[[ Task inputs, beginning ]]

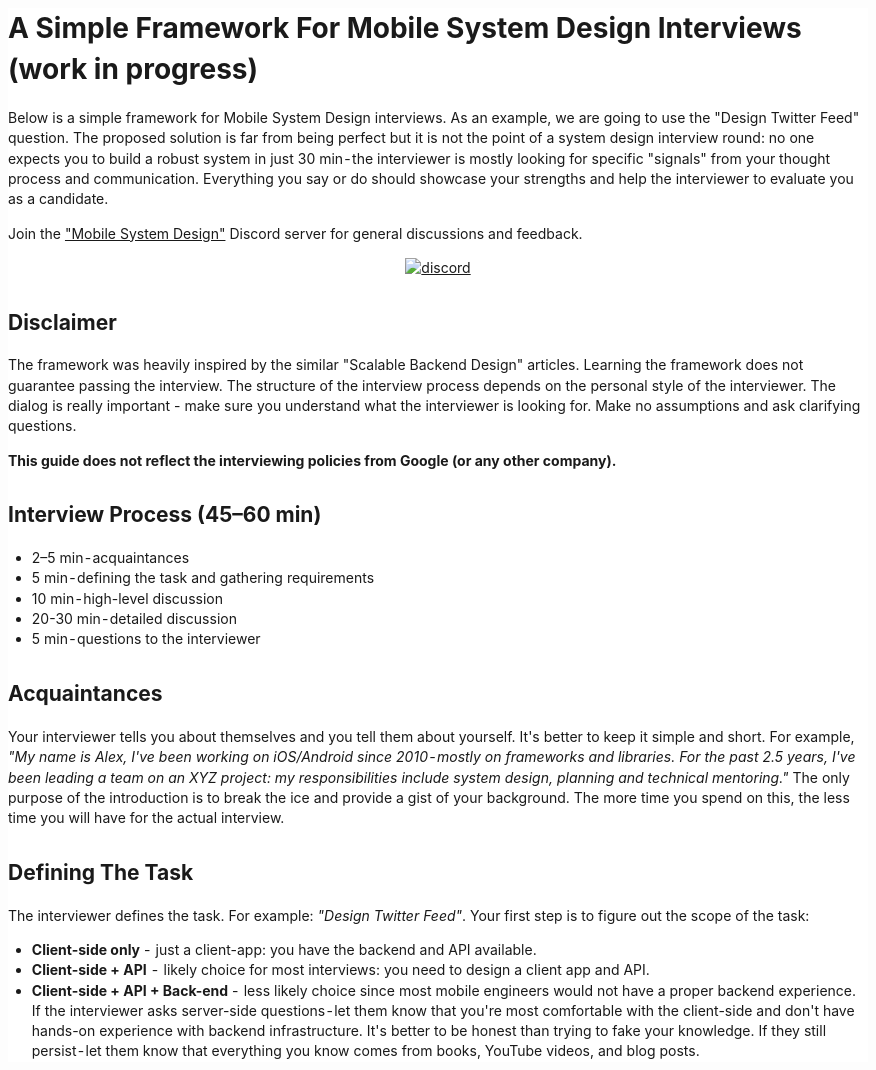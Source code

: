 # A Simple Framework For Mobile System Design Interviews (work in progress)
Below is a simple framework for Mobile System Design interviews. As an example, we are going to use the "Design Twitter Feed" question. The proposed solution is far from being perfect but it is not the point of a system design interview round: no one expects you to build a robust system in just 30 min - the interviewer is mostly looking for specific "signals" from your thought process and communication. Everything you say or do should showcase your strengths and help the interviewer to evaluate you as a candidate.  
  
Join the ["Mobile System Design"](https://discord.gg/AWDNrvqban) Discord server for general discussions and feedback.

<div align="center">
  
[<img height="60" alt="discord" src="https://user-images.githubusercontent.com/786644/91370247-cf4cea80-e7db-11ea-8330-dc29c0fe8969.png">](https://discord.gg/AWDNrvqban)
  
</div>

## Disclaimer
The framework was heavily inspired by the similar "Scalable Backend Design" articles. Learning the framework does not guarantee passing the interview. The structure of the interview process depends on the personal style of the interviewer. The dialog is really important - make sure you understand what the interviewer is looking for. Make no assumptions and ask clarifying questions.  

**This guide does not reflect the interviewing policies from Google (or any other company).**

## Interview Process (45–60 min)
- 2–5 min - acquaintances
- 5 min - defining the task and gathering requirements
- 10 min - high-level discussion
- 20-30 min - detailed discussion
- 5 min - questions to the interviewer

## Acquaintances
Your interviewer tells you about themselves and you tell them about yourself. It's better to keep it simple and short. For example, _"My name is Alex, I've been working on iOS/Android since 2010 - mostly on frameworks and libraries. For the past 2.5 years, I've been leading a team on an XYZ project: my responsibilities include system design, planning and technical mentoring."_ The only purpose of the introduction is to break the ice and provide a gist of your background. The more time you spend on this, the less time you will have for the actual interview.

## Defining The Task
The interviewer defines the task. For example: _"Design Twitter Feed"_.  Your first step is to figure out the scope of the task:
- **Client-side only** -  just a client-app: you have the backend and API available.
- **Client-side + API**  -  likely choice for most interviews: you need to design a client app and API.
- **Client-side + API + Back-end** -  less likely choice since most mobile engineers would not have a proper backend experience. If the interviewer asks server-side questions - let them know that you're most comfortable with the client-side and don't have hands-on experience with backend infrastructure. It's better to be honest than trying to fake your knowledge. If they still persist - let them know that everything you know comes from books, YouTube videos, and blog posts.
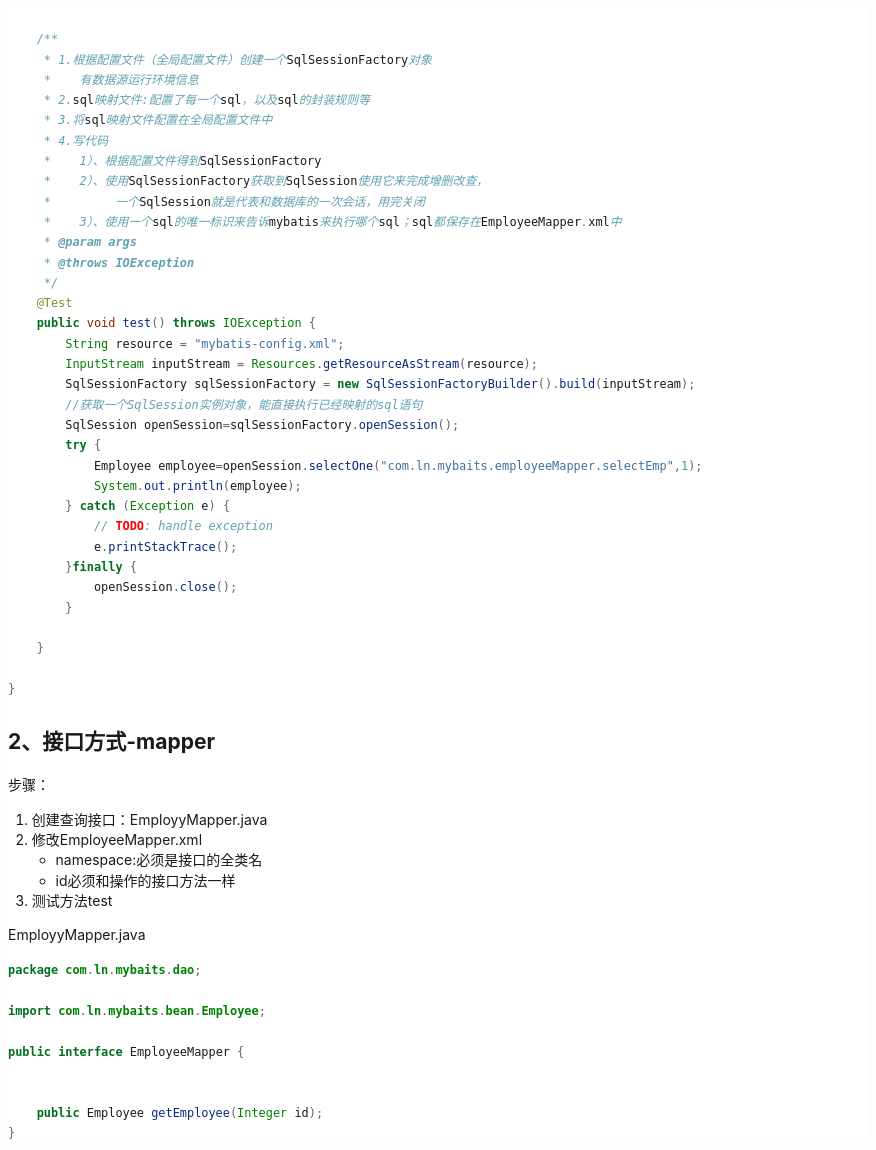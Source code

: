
```java
	
	/**
	 * 1.根据配置文件（全局配置文件）创建一个SqlSessionFactory对象
	 *    有数据源运行环境信息
	 * 2.sql映射文件:配置了每一个sql，以及sql的封装规则等
	 * 3.将sql映射文件配置在全局配置文件中
	 * 4.写代码
	 *    1）、根据配置文件得到SqlSessionFactory
	 *    2）、使用SqlSessionFactory获取到SqlSession使用它来完成增删改查，
	 *         一个SqlSession就是代表和数据库的一次会话，用完关闭
	 *    3）、使用一个sql的唯一标识来告诉mybatis来执行哪个sql；sql都保存在EmployeeMapper.xml中
	 * @param args
	 * @throws IOException
	 */
	@Test
	public void test() throws IOException {
		String resource = "mybatis-config.xml";
		InputStream inputStream = Resources.getResourceAsStream(resource);
		SqlSessionFactory sqlSessionFactory = new SqlSessionFactoryBuilder().build(inputStream);
		//获取一个SqlSession实例对象，能直接执行已经映射的sql语句
		SqlSession openSession=sqlSessionFactory.openSession();
		try {
			Employee employee=openSession.selectOne("com.ln.mybaits.employeeMapper.selectEmp",1);
			System.out.println(employee);
		} catch (Exception e) {
			// TODO: handle exception
			e.printStackTrace();
		}finally {
			openSession.close();
		}
	
	}

}

```



## 2、接口方式-mapper

步骤：

1. 创建查询接口：EmployyMapper.java
2. 修改EmployeeMapper.xml
   - namespace:必须是接口的全类名
   - id必须和操作的接口方法一样
3. 测试方法test

EmployyMapper.java

```java
package com.ln.mybaits.dao;

import com.ln.mybaits.bean.Employee;

public interface EmployeeMapper {

	
	public Employee getEmployee(Integer id);
}

```
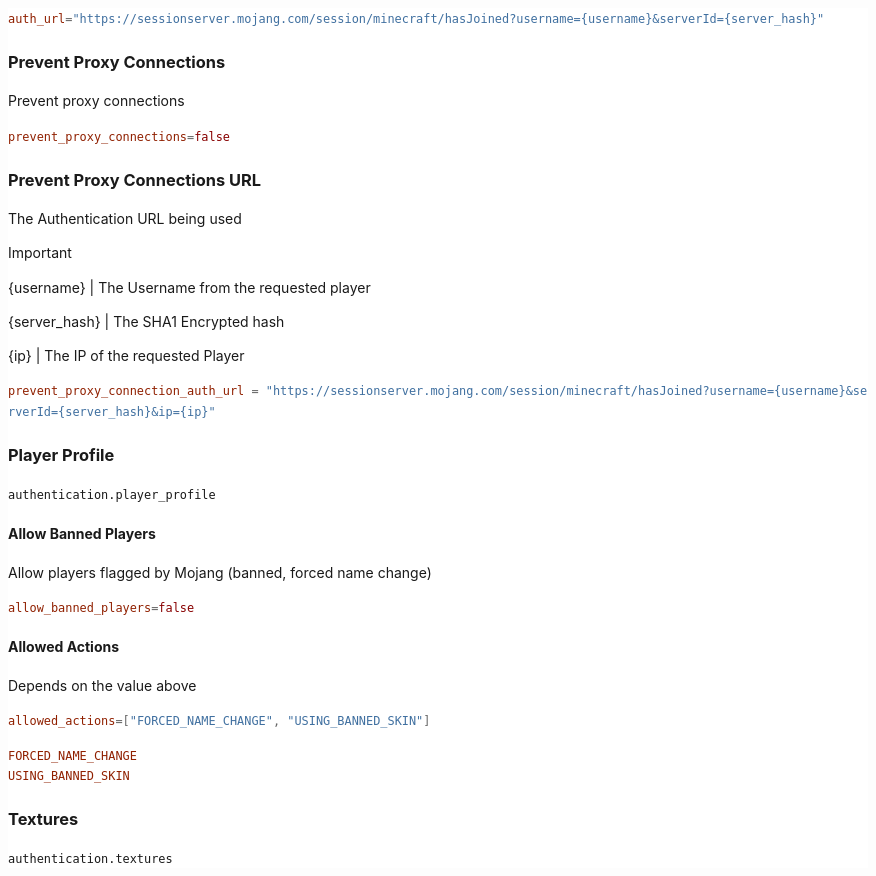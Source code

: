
 ```toml
auth_url="https://sessionserver.mojang.com/session/minecraft/hasJoined?username={username}&serverId={server_hash}"
```

### Prevent Proxy Connections

Prevent proxy connections

```toml
prevent_proxy_connections=false
```

### Prevent Proxy Connections URL

The Authentication URL being used

> [!IMPORTANT]
> {username} | The Username from the requested player
>
> {server_hash} | The SHA1 Encrypted hash
>
> {ip} | The IP of the requested Player

```toml
prevent_proxy_connection_auth_url = "https://sessionserver.mojang.com/session/minecraft/hasJoined?username={username}&serverId={server_hash}&ip={ip}"
```

### Player Profile

`authentication.player_profile`

#### Allow Banned Players

Allow players flagged by Mojang (banned, forced name change)

```toml
allow_banned_players=false
```

#### Allowed Actions

Depends on the value above

```toml
allowed_actions=["FORCED_NAME_CHANGE", "USING_BANNED_SKIN"]
```

```toml
FORCED_NAME_CHANGE
USING_BANNED_SKIN
```

### Textures

`authentication.textures`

[[ Task inputs, end ]]

#### About this exercise:
Output all the entries exactly, minus any pictures.

#### Answer:
Source code

: # A Simple Framework For Mobile System Design Interviews (work in progress)
Below is a simple framework for Mobile System Design interviews. As an example, we are going to use the "Design Twitter Feed" question. The proposed solution is far from being perfect but it is not the point of a system design interview round: no one expects you to build a robust system in just 30 min - the interviewer is mostly looking for specific "signals" from your thought process and communication. Everything you say or do should showcase your strengths and help the interviewer to evaluate you as a candidate.  
  
Join the ["Mobile System Design"](https://discord.gg/AWDNrvqban) Discord server for general discussions and feedback.

<div align="center">
  
[<img height="60" alt="discord" src="https://user-images.githubusercontent.com/786644/91370247-cf4cea80-e7db-11ea-8330-dc29c0fe8969.png">](https://discord.gg/AWDNrvqban)
  
</div>

## Disclaimer
The framework was heavily inspired by the similar "Scalable Backend Design" articles. Learning the framework does not guarantee passing the interview. The structure of the interview process depends on the personal style of the interviewer. The dialog is really important - make sure you understand what the interviewer is looking for. Make no assumptions and ask clarifying questions.  

**This guide does not reflect the interviewing policies from Google (or any other company).**

## Interview Process (45–60 min)
- 2–5 min - acquaintances
- 5 min - defining the task and gathering requirements
- 10 min - high-level discussion
- 20-30 min - detailed discussion
- 5 min - questions to the interviewer

## Acquaintances
Your interviewer tells you about themselves and you tell them about yourself. It's better to keep it simple and short. For example, _"My name is Alex, I've been working on iOS/Android since 2010 - mostly on frameworks and libraries. For the past 2.5 years, I've been leading a team on an XYZ project: my responsibilities include system design, planning and technical mentoring."_ The only purpose of the introduction is to break the ice and provide a gist of your background. The more time you spend on this, the less time you will have for the actual interview.

## Defining The Task
The interviewer defines the task. For example: _"Design Twitter Feed"_.  Your first step is to figure out the scope of the task:
- **Client-side only** -  just a client-app: you have the backend and API available.
- **Client-side + API**  -  likely choice for most interviews: you need to design a client app and API.
- **Client-side + API + Back-end** -  less likely choice since most mobile engineers would not have a proper backend experience. If the interviewer asks server-side questions - let them know that you're most comfortable with the client-side and don't have hands-on experience with backend infrastructure. It's better to be honest than trying to fake your knowledge. If they still persist - let them know that everything you know comes from books, YouTube videos, and blog posts.
Source code

:
```java
	
	/**
	 * 1.根据配置文件（全局配置文件）创建一个SqlSessionFactory对象
	 *    有数据源运行环境信息
	 * 2.sql映射文件:配置了每一个sql，以及sql的封装规则等
	 * 3.将sql映射文件配置在全局配置文件中
	 * 4.写代码
	 *    1）、根据配置文件得到SqlSessionFactory
	 *    2）、使用SqlSessionFactory获取到SqlSession使用它来完成增删改查，
	 *         一个SqlSession就是代表和数据库的一次会话，用完关闭
	 *    3）、使用一个sql的唯一标识来告诉mybatis来执行哪个sql；sql都保存在EmployeeMapper.xml中
	 * @param args
	 * @throws IOException
	 */
	@Test
	public void test() throws IOException {
		String resource = "mybatis-config.xml";
		InputStream inputStream = Resources.getResourceAsStream(resource);
		SqlSessionFactory sqlSessionFactory = new SqlSessionFactoryBuilder().build(inputStream);
		//获取一个SqlSession实例对象，能直接执行已经映射的sql语句
		SqlSession openSession=sqlSessionFactory.openSession();
		try {
			Employee employee=openSession.selectOne("com.ln.mybaits.employeeMapper.selectEmp",1);
			System.out.println(employee);
		} catch (Exception e) {
			// TODO: handle exception
			e.printStackTrace();
		}finally {
			openSession.close();
		}
	
	}

}

```



## 2、接口方式-mapper

步骤：

1. 创建查询接口：EmployyMapper.java
2. 修改EmployeeMapper.xml
   - namespace:必须是接口的全类名
   - id必须和操作的接口方法一样
3. 测试方法test

EmployyMapper.java

```java
package com.ln.mybaits.dao;

import com.ln.mybaits.bean.Employee;

public interface EmployeeMapper {

	
	public Employee getEmployee(Integer id);
}

```
Source code

:
 ```toml
auth_url="https://sessionserver.mojang.com/session/minecraft/hasJoined?username={username}&serverId={server_hash}"
```

### Prevent Proxy Connections

Prevent proxy connections

```toml
prevent_proxy_connections=false
```

### Prevent Proxy Connections URL

The Authentication URL being used

> [!IMPORTANT]
> {username} | The Username from the requested player
>
> {server_hash} | The SHA1 Encrypted hash
>
> {ip} | The IP of the requested Player

```toml
prevent_proxy_connection_auth_url = "https://sessionserver.mojang.com/session/minecraft/hasJoined?username={username}&serverId={server_hash}&ip={ip}"
```

### Player Profile

`authentication.player_profile`

#### Allow Banned Players

Allow players flagged by Mojang (banned, forced name change)

```toml
allow_banned_players=false
```

#### Allowed Actions

Depends on the value above

```toml
allowed_actions=["FORCED_NAME_CHANGE", "USING_BANNED_SKIN"]
```

```toml
FORCED_NAME_CHANGE
USING_BANNED_SKIN
```

### Textures

`authentication.textures`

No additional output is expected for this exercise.